The Chinese company, along with Zhuhai Seine Technology Co., was also sued by Canon the same year. Zhuhai Seine owns about 70 percent of Apex’s voting shares, while the China Integrated Circuit is the third largest shareholder, according to data compiled by Bloomberg.
Both the Lexmark and Canon cases were later settled when the defendants agreed to stop selling the cartridges. Seiko Epson won a U.S. International Trade Commission ruling in 2007 while a dispute with HP was settled last year, according to the Ninestar website.
Lexmark’s success at protecting its IP even extends to products that are sold overseas first. In February, the U.S. Court of Appeals for the Federal Circuit in Washington backed the company’s argument that it should be able to prevent such goods from being refurbished and and resold in the U.S.
Apex’s bidding group is offering $40.50 per Lexmark share, a 17 percent premium to Tuesday’s closing price. The deal is expected to close in the second half and is subject to certain shareholder and regulatory approvals.

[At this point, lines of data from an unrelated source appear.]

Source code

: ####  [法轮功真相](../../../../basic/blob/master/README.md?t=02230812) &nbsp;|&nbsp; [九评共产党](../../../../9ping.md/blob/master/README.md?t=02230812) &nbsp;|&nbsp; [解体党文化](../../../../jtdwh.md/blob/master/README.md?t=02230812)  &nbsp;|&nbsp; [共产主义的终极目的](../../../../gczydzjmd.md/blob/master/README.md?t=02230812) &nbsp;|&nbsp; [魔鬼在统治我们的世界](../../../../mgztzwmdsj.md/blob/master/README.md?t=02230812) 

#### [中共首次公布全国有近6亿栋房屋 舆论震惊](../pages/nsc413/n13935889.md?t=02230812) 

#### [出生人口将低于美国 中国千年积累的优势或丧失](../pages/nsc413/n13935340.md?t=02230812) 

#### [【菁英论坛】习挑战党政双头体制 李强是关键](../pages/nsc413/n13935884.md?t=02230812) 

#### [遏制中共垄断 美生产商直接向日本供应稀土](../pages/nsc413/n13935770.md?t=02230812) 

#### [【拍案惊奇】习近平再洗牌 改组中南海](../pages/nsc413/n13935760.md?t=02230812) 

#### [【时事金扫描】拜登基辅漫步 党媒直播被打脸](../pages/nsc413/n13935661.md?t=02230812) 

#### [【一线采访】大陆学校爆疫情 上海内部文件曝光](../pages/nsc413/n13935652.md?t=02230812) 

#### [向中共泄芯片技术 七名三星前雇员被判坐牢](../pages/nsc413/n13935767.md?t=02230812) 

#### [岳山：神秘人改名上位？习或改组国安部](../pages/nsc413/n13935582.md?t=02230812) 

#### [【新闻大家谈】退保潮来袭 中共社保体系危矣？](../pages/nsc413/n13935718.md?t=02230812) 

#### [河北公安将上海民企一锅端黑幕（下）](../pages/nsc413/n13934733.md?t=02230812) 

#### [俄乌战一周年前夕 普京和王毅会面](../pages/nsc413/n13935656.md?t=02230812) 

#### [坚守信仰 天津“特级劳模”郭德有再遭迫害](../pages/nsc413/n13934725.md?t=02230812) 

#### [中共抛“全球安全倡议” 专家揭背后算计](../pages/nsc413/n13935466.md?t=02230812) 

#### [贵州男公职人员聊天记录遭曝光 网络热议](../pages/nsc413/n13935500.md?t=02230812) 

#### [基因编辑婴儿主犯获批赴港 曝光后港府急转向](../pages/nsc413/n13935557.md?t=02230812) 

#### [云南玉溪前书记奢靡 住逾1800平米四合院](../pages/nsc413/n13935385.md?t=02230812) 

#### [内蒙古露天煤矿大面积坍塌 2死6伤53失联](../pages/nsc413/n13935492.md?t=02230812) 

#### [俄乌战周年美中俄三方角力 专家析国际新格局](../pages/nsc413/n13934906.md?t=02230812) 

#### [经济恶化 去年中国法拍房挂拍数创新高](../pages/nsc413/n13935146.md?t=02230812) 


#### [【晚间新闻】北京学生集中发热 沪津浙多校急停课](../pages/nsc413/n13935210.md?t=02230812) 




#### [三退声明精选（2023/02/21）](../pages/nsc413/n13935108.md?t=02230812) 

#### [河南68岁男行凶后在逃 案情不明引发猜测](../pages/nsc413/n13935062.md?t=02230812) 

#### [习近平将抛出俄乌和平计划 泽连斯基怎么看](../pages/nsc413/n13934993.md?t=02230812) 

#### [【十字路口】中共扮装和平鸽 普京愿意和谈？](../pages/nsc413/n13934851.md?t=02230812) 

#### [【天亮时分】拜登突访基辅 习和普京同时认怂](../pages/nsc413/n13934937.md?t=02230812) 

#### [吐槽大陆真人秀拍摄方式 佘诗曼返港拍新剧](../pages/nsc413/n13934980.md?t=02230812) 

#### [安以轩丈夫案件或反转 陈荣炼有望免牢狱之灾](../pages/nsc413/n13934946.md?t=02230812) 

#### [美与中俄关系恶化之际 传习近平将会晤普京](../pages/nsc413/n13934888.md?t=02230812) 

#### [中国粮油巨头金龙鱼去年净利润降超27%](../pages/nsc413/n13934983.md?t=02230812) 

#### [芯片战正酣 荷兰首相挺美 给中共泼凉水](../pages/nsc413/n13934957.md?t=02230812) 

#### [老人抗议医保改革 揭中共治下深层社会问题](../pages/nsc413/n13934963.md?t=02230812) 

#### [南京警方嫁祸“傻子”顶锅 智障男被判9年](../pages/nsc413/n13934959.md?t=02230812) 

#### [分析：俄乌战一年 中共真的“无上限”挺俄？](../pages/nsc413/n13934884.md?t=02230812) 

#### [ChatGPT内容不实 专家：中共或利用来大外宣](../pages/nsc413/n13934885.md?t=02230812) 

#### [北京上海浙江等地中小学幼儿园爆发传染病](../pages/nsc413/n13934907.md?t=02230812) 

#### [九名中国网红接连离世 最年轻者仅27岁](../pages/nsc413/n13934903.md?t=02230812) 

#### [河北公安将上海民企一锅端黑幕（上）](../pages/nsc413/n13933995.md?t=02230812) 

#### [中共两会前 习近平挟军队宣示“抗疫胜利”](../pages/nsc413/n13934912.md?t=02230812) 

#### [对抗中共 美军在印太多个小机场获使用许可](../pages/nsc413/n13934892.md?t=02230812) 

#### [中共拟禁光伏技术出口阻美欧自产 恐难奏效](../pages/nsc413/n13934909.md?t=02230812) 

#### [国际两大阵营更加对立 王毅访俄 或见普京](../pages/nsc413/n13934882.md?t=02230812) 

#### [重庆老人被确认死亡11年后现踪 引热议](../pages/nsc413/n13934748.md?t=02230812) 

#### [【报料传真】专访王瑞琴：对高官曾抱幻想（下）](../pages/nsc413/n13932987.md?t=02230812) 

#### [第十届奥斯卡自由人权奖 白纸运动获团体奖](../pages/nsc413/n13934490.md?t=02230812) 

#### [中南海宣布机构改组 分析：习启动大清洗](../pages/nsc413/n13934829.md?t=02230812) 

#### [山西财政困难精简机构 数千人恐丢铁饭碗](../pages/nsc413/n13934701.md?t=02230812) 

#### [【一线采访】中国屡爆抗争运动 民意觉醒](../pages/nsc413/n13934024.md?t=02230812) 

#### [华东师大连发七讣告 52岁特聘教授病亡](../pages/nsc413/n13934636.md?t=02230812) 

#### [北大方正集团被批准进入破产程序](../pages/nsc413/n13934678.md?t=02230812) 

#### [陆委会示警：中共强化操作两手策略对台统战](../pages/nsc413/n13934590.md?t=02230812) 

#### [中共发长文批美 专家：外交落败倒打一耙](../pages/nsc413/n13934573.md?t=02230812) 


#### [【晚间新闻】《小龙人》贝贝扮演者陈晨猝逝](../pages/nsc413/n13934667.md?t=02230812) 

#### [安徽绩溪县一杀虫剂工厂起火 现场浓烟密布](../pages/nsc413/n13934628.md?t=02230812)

Partnering with PAG, a buyout firm, and Legend is helping Apex gain control of a target that generates 10 times its own sales. Lexmark generated revenue of $3.6 billion last year compared with less than $350 million for Apex, according to data compiled by Bloomberg.
The deal brings businesses together in a region where paper and fax machines are still common, while the U.S. and Europe are ditching printed material in favor of paperless transactions and digital signatures.
Synergies between the companies are strong and almost perfectly complementary, Weijian Shan, chief executive officer of PAG, wrote in an e-mail.
The acquisition "allows Lexmark to offer a full range of products and solutions to its customer and it also opens the entire China market for Lexmark where it to date has a very small market share," Shan said.